Listed entries: Begin
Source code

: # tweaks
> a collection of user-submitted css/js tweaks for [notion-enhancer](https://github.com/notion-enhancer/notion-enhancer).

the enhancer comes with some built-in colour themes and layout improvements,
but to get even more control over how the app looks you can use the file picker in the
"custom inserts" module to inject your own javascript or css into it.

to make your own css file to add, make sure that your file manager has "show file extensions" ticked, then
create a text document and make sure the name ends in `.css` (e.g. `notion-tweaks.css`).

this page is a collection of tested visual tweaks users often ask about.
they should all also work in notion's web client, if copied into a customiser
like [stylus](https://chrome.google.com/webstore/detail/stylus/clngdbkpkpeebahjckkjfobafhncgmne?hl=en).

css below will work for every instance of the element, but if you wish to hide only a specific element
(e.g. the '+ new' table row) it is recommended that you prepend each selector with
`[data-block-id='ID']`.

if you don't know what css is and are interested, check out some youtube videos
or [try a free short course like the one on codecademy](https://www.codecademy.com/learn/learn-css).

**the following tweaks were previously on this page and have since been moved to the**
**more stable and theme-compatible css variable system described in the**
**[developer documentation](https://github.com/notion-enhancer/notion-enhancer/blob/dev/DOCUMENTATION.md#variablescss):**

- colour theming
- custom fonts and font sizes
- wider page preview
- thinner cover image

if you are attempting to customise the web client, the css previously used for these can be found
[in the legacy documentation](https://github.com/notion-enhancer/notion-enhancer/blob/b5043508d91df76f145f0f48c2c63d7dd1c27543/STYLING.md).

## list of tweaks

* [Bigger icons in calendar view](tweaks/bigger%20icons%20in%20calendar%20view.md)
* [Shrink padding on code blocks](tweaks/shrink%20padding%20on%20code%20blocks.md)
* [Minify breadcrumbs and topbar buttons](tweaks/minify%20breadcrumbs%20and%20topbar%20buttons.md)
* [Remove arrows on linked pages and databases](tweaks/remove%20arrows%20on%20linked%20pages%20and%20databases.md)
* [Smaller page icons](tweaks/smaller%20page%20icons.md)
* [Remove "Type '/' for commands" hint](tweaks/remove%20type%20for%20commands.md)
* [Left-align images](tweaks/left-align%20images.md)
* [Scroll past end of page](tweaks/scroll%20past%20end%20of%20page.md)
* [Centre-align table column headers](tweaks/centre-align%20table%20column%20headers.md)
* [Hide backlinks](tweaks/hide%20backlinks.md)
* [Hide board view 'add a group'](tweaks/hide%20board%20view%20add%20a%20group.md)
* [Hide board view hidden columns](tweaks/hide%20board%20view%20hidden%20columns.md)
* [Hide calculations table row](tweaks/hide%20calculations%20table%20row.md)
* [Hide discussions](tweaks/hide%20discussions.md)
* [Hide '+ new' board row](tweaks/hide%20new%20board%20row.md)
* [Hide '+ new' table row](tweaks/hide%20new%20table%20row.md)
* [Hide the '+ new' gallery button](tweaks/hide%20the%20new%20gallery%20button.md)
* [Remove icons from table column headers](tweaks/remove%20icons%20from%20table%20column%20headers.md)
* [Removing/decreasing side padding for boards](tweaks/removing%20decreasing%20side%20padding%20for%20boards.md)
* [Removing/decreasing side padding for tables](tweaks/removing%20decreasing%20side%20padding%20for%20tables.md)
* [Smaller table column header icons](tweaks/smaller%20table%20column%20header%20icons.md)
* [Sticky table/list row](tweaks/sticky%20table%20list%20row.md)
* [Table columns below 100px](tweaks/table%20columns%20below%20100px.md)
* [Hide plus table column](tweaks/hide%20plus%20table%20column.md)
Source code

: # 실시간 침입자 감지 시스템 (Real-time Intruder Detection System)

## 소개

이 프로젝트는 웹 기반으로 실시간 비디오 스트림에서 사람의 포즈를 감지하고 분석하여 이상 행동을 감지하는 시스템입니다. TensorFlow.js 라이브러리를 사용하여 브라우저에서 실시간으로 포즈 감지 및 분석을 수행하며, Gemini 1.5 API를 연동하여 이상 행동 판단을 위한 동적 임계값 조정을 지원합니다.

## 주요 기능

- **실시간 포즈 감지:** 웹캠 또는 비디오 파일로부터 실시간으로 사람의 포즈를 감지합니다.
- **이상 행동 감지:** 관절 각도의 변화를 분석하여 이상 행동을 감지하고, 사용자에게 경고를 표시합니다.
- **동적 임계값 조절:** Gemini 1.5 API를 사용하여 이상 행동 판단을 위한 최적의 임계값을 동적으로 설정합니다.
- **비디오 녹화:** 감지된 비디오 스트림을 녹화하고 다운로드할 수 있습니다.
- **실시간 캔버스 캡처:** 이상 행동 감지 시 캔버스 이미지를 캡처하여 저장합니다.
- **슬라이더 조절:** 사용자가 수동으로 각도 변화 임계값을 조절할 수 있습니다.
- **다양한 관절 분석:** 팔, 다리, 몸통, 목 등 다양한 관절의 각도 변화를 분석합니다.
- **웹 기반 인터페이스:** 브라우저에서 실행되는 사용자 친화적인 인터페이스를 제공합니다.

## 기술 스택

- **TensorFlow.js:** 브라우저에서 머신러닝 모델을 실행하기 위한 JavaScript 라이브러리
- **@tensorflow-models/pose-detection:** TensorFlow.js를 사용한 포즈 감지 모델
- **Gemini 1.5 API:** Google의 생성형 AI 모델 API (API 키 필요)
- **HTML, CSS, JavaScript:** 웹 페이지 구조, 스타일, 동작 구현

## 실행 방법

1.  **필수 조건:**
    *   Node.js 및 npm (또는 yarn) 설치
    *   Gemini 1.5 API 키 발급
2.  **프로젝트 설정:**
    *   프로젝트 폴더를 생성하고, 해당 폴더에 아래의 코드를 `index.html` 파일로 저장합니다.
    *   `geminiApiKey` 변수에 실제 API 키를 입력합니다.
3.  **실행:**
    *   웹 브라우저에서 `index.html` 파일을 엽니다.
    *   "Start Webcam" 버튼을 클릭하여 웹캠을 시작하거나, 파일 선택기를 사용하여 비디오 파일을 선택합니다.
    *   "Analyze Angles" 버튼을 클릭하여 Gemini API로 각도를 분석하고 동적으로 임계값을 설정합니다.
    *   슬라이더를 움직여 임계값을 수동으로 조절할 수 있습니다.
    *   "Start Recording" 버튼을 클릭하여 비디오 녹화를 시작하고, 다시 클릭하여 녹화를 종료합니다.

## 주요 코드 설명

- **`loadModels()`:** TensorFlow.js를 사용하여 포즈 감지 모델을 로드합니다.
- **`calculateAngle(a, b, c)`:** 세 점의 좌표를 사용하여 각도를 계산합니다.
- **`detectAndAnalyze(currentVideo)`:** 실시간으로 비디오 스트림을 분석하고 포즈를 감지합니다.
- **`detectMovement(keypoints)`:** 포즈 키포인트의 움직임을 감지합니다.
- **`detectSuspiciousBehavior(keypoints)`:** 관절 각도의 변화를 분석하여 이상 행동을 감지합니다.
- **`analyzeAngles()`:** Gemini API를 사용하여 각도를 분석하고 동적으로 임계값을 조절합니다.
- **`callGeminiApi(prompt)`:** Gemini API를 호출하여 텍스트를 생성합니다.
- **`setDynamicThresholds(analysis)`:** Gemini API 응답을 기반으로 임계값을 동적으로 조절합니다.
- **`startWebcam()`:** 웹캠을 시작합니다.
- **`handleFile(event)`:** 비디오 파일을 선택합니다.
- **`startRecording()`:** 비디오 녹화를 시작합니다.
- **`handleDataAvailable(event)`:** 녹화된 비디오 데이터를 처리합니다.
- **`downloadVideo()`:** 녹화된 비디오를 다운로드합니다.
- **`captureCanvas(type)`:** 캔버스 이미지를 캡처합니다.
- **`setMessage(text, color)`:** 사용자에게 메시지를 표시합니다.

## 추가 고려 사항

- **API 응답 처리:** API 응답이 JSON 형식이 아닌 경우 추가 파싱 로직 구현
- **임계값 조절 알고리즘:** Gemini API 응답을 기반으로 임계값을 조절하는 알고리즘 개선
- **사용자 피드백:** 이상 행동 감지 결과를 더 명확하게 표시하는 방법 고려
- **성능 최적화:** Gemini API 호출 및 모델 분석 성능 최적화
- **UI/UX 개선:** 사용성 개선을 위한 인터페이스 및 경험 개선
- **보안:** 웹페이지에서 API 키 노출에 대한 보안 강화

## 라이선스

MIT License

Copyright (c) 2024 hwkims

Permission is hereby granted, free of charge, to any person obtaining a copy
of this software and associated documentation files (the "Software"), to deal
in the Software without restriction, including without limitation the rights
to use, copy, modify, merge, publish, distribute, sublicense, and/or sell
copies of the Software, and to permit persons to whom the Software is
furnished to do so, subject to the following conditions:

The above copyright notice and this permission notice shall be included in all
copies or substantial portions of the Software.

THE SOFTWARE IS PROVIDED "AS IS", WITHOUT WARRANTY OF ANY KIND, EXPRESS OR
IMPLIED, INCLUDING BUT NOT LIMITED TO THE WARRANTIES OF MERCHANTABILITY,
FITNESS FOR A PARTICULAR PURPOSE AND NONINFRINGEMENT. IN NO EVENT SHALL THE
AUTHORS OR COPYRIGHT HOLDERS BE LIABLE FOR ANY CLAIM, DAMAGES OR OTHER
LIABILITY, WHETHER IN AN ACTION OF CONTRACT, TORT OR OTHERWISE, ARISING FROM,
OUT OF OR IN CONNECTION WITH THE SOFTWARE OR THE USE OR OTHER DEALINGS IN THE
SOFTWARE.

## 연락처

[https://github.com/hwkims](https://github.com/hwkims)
Listed entries: End
● Task directions: Copy verbatim, from the listing above, each line from the one containing "sublicense, and/or sell" down to the one containing "IMPLIED, INCLUDING BUT", inclusive.

● Answer area:
to use, copy, modify, merge, publish, distribute, sublicense, and/or sell
copies of the Software, and to permit persons to whom the Software is
furnished to do so, subject to the following conditions:

The above copyright notice and this permission notice shall be included in all
copies or substantial portions of the Software.

THE SOFTWARE IS PROVIDED "AS IS", WITHOUT WARRANTY OF ANY KIND, EXPRESS OR
IMPLIED, INCLUDING BUT NOT LIMITED TO THE WARRANTIES OF MERCHANTABILITY,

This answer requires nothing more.